Segment Open

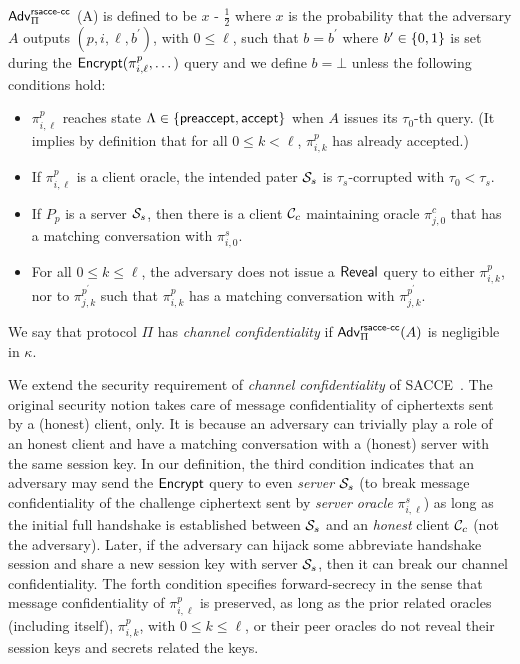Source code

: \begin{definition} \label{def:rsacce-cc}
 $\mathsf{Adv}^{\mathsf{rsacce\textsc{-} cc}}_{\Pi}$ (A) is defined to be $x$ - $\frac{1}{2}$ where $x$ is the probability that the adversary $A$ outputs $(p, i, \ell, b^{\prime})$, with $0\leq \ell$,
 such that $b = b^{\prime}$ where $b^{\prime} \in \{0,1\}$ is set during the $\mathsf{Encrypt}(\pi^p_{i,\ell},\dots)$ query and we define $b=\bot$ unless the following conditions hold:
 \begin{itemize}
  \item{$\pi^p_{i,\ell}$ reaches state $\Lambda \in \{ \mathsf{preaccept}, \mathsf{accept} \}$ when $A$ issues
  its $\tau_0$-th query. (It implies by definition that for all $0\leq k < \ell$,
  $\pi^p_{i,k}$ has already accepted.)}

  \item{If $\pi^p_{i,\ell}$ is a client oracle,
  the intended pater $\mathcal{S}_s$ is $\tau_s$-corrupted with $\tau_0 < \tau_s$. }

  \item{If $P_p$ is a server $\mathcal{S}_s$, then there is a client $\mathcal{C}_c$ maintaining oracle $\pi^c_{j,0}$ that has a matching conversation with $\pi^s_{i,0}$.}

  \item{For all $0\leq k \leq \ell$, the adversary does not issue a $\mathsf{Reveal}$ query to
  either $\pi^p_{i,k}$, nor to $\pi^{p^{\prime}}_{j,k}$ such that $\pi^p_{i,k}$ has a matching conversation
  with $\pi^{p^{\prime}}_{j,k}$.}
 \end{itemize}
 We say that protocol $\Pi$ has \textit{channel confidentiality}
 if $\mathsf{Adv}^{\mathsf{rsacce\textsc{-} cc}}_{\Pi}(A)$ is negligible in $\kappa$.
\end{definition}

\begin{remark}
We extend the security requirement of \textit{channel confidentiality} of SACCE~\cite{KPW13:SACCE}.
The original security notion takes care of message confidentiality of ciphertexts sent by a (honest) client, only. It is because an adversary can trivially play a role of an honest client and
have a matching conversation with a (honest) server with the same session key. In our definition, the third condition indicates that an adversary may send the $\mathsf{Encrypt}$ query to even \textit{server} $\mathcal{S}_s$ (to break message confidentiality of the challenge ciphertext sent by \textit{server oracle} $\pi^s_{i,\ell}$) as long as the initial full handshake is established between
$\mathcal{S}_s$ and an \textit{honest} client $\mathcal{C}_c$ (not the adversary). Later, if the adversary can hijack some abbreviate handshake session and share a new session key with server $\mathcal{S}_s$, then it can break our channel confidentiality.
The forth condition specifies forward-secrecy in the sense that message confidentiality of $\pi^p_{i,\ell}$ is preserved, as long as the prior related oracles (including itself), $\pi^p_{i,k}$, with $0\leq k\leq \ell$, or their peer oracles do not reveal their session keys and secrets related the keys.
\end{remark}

Segment Closed
Segment Open

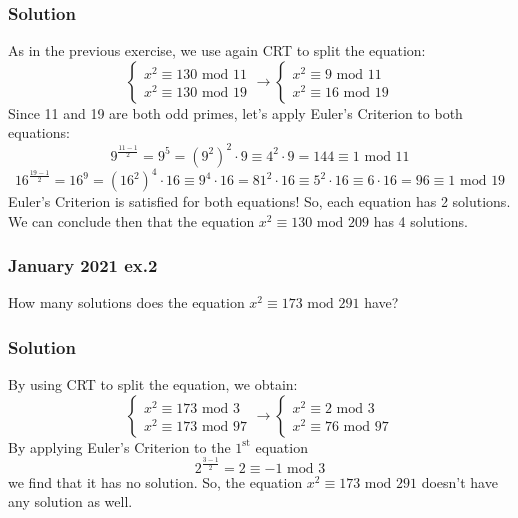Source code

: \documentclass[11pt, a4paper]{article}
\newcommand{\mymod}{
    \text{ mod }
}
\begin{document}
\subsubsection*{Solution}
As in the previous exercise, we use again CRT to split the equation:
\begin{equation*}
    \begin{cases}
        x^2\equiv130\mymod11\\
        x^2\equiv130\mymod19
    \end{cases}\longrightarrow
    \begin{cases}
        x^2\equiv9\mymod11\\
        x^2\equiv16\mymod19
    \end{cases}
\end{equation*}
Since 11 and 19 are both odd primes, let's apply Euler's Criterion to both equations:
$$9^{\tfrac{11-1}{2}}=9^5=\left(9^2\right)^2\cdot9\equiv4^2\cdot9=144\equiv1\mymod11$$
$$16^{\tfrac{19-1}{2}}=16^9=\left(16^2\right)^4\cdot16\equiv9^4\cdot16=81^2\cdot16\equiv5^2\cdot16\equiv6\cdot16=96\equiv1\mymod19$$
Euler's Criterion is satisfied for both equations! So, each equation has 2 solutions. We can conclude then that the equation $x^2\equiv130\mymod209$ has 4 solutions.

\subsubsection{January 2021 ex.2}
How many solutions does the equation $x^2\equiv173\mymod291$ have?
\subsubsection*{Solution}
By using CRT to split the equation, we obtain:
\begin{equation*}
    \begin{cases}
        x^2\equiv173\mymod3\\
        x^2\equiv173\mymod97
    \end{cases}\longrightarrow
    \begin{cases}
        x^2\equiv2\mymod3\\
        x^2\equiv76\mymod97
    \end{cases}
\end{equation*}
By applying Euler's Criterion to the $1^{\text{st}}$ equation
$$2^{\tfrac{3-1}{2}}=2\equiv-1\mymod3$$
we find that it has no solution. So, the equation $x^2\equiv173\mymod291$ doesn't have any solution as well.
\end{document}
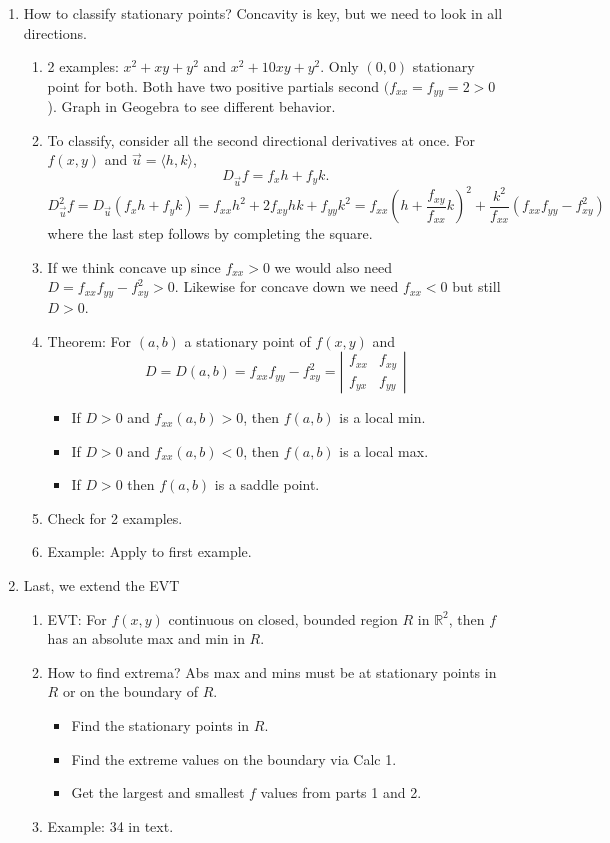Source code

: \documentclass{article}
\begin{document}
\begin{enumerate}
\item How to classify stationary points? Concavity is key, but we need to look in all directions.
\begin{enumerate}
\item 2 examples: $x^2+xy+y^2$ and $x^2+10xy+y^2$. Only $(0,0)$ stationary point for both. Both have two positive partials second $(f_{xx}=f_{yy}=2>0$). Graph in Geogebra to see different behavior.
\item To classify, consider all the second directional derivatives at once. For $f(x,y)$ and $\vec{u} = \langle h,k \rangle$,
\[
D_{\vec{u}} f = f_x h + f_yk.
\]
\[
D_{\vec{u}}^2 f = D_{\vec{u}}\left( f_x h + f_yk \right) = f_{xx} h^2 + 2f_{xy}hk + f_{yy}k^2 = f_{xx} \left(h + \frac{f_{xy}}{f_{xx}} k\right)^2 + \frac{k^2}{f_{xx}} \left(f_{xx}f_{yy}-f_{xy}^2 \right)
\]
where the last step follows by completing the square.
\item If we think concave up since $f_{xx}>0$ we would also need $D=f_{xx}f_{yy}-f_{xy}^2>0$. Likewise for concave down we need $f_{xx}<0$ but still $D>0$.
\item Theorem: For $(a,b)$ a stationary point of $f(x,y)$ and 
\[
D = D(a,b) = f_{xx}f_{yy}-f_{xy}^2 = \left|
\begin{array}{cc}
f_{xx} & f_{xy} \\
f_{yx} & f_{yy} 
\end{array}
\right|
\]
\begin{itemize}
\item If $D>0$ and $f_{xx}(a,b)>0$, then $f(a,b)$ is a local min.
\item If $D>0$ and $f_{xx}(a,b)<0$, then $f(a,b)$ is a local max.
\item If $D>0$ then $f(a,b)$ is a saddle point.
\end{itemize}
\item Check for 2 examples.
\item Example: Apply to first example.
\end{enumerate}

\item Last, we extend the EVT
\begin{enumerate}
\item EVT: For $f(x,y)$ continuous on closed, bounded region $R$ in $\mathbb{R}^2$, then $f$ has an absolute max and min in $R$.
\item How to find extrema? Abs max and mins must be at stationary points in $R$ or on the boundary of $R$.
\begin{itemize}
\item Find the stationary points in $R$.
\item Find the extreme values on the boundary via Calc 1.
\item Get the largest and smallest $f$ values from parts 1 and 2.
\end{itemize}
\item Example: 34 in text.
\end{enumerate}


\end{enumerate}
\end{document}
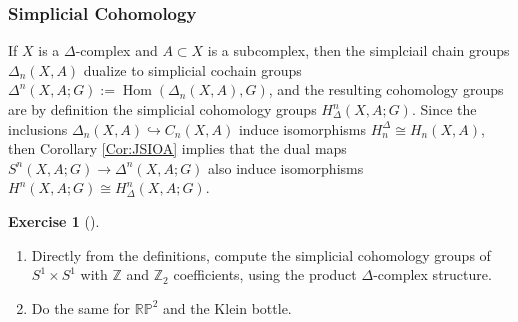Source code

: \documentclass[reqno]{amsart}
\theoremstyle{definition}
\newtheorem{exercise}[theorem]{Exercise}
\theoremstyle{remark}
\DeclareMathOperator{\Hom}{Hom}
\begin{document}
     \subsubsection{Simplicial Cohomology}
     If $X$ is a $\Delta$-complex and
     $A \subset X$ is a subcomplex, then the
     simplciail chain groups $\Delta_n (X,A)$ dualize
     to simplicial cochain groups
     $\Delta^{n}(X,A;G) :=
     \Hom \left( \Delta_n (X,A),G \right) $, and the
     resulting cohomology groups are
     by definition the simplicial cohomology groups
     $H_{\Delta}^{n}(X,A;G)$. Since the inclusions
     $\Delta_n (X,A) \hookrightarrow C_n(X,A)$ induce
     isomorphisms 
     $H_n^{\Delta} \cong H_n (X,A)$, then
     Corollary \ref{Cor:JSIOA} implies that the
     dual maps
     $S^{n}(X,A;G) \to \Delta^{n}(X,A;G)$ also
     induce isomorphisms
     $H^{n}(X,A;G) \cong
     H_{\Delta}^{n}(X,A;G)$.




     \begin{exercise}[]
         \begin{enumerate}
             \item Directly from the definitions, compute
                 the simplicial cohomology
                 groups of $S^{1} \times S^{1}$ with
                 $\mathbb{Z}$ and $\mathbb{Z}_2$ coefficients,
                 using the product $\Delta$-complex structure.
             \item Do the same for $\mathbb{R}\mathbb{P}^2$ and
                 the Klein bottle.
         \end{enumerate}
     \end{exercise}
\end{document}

Segment Closed

WORK INSTRUCTIONS: What do the entries above read from the line containing "of $f(x,y)$ and" through the line containing "subcomplex, then the"? Output those lines exactly, both ends included, with the pictures left out.

RESULT FOR THIS TASK:
\item Theorem: For $(a,b)$ a stationary point of $f(x,y)$ and 
\[
D = D(a,b) = f_{xx}f_{yy}-f_{xy}^2 = \left|
\begin{array}{cc}
f_{xx} & f_{xy} \\
f_{yx} & f_{yy} 
\end{array}
\right|
\]
\begin{itemize}
\item If $D>0$ and $f_{xx}(a,b)>0$, then $f(a,b)$ is a local min.
\item If $D>0$ and $f_{xx}(a,b)<0$, then $f(a,b)$ is a local max.
\item If $D>0$ then $f(a,b)$ is a saddle point.
\end{itemize}
\item Check for 2 examples.
\item Example: Apply to first example.
\end{enumerate}

\item Last, we extend the EVT
\begin{enumerate}
\item EVT: For $f(x,y)$ continuous on closed, bounded region $R$ in $\mathbb{R}^2$, then $f$ has an absolute max and min in $R$.
\item How to find extrema? Abs max and mins must be at stationary points in $R$ or on the boundary of $R$.
\begin{itemize}
\item Find the stationary points in $R$.
\item Find the extreme values on the boundary via Calc 1.
\item Get the largest and smallest $f$ values from parts 1 and 2.
\end{itemize}
\item Example: 34 in text.
\end{enumerate}


\end{enumerate}
\end{document}
Source code

: \documentclass[reqno]{amsart}
\theoremstyle{definition}
\newtheorem{exercise}[theorem]{Exercise}
\theoremstyle{remark}
\DeclareMathOperator{\Hom}{Hom}
\begin{document}
     \subsubsection{Simplicial Cohomology}
     If $X$ is a $\Delta$-complex and
     $A \subset X$ is a subcomplex, then the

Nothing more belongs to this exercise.